■ **Required work**: Every line below that holds the string "cccc" should be copied.

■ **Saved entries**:
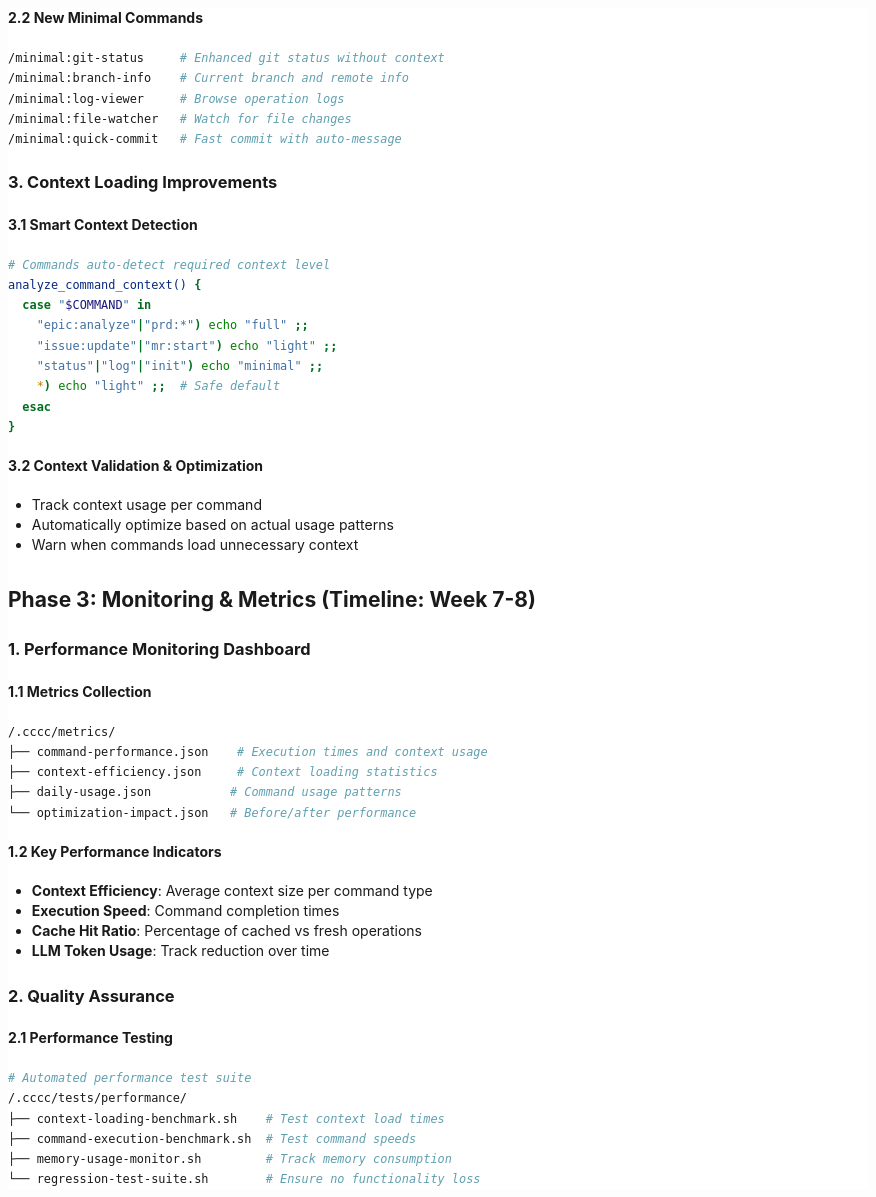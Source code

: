 #### 2.2 New Minimal Commands
```bash
/minimal:git-status     # Enhanced git status without context
/minimal:branch-info    # Current branch and remote info
/minimal:log-viewer     # Browse operation logs
/minimal:file-watcher   # Watch for file changes
/minimal:quick-commit   # Fast commit with auto-message
```

### 3. Context Loading Improvements

#### 3.1 Smart Context Detection  
```bash
# Commands auto-detect required context level
analyze_command_context() {
  case "$COMMAND" in
    "epic:analyze"|"prd:*") echo "full" ;;
    "issue:update"|"mr:start") echo "light" ;;
    "status"|"log"|"init") echo "minimal" ;;
    *) echo "light" ;;  # Safe default
  esac
}
```

#### 3.2 Context Validation & Optimization
- Track context usage per command
- Automatically optimize based on actual usage patterns
- Warn when commands load unnecessary context

## Phase 3: Monitoring & Metrics (Timeline: Week 7-8)

### 1. Performance Monitoring Dashboard

#### 1.1 Metrics Collection  
```bash
/.cccc/metrics/
├── command-performance.json    # Execution times and context usage
├── context-efficiency.json     # Context loading statistics  
├── daily-usage.json           # Command usage patterns
└── optimization-impact.json   # Before/after performance
```

#### 1.2 Key Performance Indicators
- **Context Efficiency**: Average context size per command type
- **Execution Speed**: Command completion times  
- **Cache Hit Ratio**: Percentage of cached vs fresh operations
- **LLM Token Usage**: Track reduction over time

### 2. Quality Assurance

#### 2.1 Performance Testing
```bash
# Automated performance test suite
/.cccc/tests/performance/
├── context-loading-benchmark.sh    # Test context load times
├── command-execution-benchmark.sh  # Test command speeds
├── memory-usage-monitor.sh         # Track memory consumption  
└── regression-test-suite.sh        # Ensure no functionality loss
```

■ **Written solution**:
/.cccc/metrics/
/.cccc/tests/performance/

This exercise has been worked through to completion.